Plan for mistakes. Yes we all make them. The difference is that a pro with a plan has a back-up floating around in their head or in the pantry. What if the sauce evaporates or burns, the meat overcooks for whatever reason, how are you going to fix it? A sauce packet from the pantry, a little wine or even water into the meat, making a “stew” of the meal pieces using the sauce as broth may be your quick fix.

Prepare your menu card in advance or on your iPad ready to print at the hotel. If changes occur or mistakes happen the iPad can be the menu they review with last minute changes made. Remember to use proper menu format or forgo this option during flight. All part of the Plan.

Don’t be afraid to ask for help

Bounce your ideas off a caterer or food source. Record menus that work for you on your aircraft and build a library. I have one client who serves the same menu each year to a group that the company takes on an annual trip. Her planning is done as she simply sends me the menu each year off her iPad, changing the number of passengers, date and time. Over the years she has adjusted the packaging and portions based on what worked for her. We add or delete one or more items to keep it fresh.

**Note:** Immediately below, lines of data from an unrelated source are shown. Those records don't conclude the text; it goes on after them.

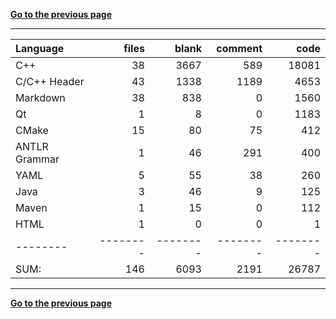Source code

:[**Go to the previous page**](../../README.md)

----

Language|files|blank|comment|code
:-------|-------:|-------:|-------:|-------:
C++|38|3667|589|18081
C/C++ Header|43|1338|1189|4653
Markdown|38|838|0|1560
Qt|1|8|0|1183
CMake|15|80|75|412
ANTLR Grammar|1|46|291|400
YAML|5|55|38|260
Java|3|46|9|125
Maven|1|15|0|112
HTML|1|0|0|1
--------|--------|--------|--------|--------
SUM:|146|6093|2191|26787

----


[**Go to the previous page**](../../README.md)
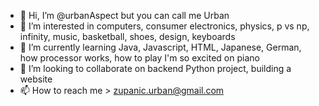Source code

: - 👋 Hi, I’m @urbanAspect but you can call me Urban
- 👀 I’m interested in computers, consumer electronics, physics, p vs np, infinity, music, basketball, shoes, design, keyboards 
- 🌱 I’m currently learning Java, Javascript, HTML, Japanese, German, how processor works, how to play I'm so excited on piano
- 💞️ I’m looking to collaborate on backend Python project, building a website
- 📫 How to reach me > zupanic.urban@gmail.com

<!---
urbanAspect/urbanAspect is a ✨ special ✨ repository because its `README.md` (this file) appears on your GitHub profile.
You can click the Preview link to take a look at your changes.
--->
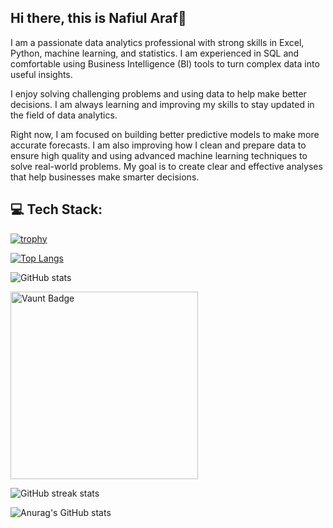 ## Hi there, this is Nafiul Araf👋

I am a passionate data analytics professional with strong skills in Excel, Python, machine learning, and statistics. I am experienced in SQL and comfortable using Business Intelligence (BI) tools to turn complex data into useful insights.

I enjoy solving challenging problems and using data to help make better decisions. I am always learning and improving my skills to stay updated in the field of data analytics.

Right now, I am focused on building better predictive models to make more accurate forecasts. I am also improving how I clean and prepare data to ensure high quality and using advanced machine learning techniques to solve real-world problems. My goal is to create clear and effective analyses that help businesses make smarter decisions.

## 💻 Tech Stack:

[![trophy](https://github-profile-trophy.vercel.app/?username=nafiul-araf&theme=blue)](https://github.com/ryo-ma/github-profile-trophy)

[![Top Langs](https://github-readme-stats.vercel.app/api/top-langs/?username=nafiul-araf&theme=dark)](https://github.com/anuraghazra/github-readme-stats)

![GitHub stats](https://github-readme-stats.vercel.app/api?username=nafiul-araf&show_icons=true&theme=dark)  

[<img src="https://api.vaunt.dev/v1/github/entities/nafiul-araf/contributions?format=svg&private=false" alt="Vaunt Badge" width="300" height="300">](https://github.com/nafiul-araf) 

![GitHub streak stats](https://streak-stats.demolab.com/?user=nafiul-araf&theme=dark)

![Anurag's GitHub stats](https://github-readme-stats.vercel.app/api?username=nafiul-araf&show_icons=true&theme=transparent)

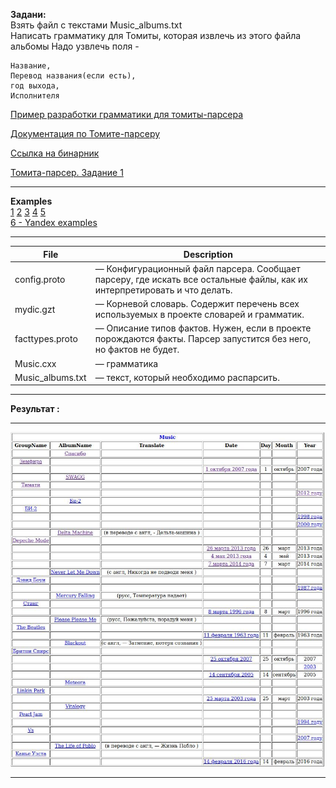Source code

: **Задани:**  
Взять файл с текстами Music_albums.txt  
Написать грамматику для Томиты, которая извлечь из этого файла альбомы
Надо узвлечь поля - 

    Название, 
    Перевод названия(если есть), 
    год выхода, 
    Исполнителя

[Пример разработки грамматики для томиты-парсера](http://alkozko.ru/blog/post/tomita-film-extraction)

[Документация по Томите-парсеру](https://tech.yandex.ru/tomita/doc/dg/concept/about-docpage/)

[Ссылка на бинарник](http://download.cdn.yandex.net/tomita/tomita-win32.zip)

[Томита-парсер. Задание 1](https://eu.iit.csu.ru/mod/url/view.php?id=74595)  
___
**Examples**  
[1](https://alexeykalina.github.io/technologies/tomita-parser.html)
[2](https://cs.hse.ru/data/2015/04/27/1098338342/Tomita_hse_20_04_15.pdf)
[3](https://habr.com/ru/company/yandex/blog/225723/)
[4](https://docplayer.ru/27701308-Tomita-parser-bystryy-start.html)
[5](https://github.com/vas3k/poor-python-yandex-tomita-parser/tree/master/example)  
[6 - Yandex examples](https://github.com/yandex/tomita-parser/tree/master/examples)
___

File  | Description
--- | --- |  
config.proto|— Конфигурационный файл парсера. Сообщает парсеру, где искать все остальные файлы, как их интерпретировать и что делать. 
mydic.gzt|— Корневой словарь. Содержит перечень всех используемых в проекте словарей и грамматик.  
facttypes.proto|— Описание типов фактов. Нужен, если в проекте порождаются факты. Парсер запустится без него, но фактов не будет.  
Music.cxx|— грамматика  
Music_albums.txt|— текст, который необходимо распарсить.  
___
**Результат :**
___
![Screenshot](result.jpg)  
___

Keep a file of plans and menus that work for your aircraft, your passengers, and your crew and repeat them simply by adjusting those plans to regional spices, flavors and seasonal variations. For example, if your passengers always want assorted sandwiches to be served, vary their style - deli sandwiches, button roll sandwiches, Panini sandwiches, tea sandwiches, French Bread sandwiches, triangle sandwiches, mini sandwiches, add assorted chutneys, salsas, tapenades or spreads for variety. Serve their favorite roast beef, but, by changing the sauces that roast beef can be presented dozens of ways so it doesn’t become boring.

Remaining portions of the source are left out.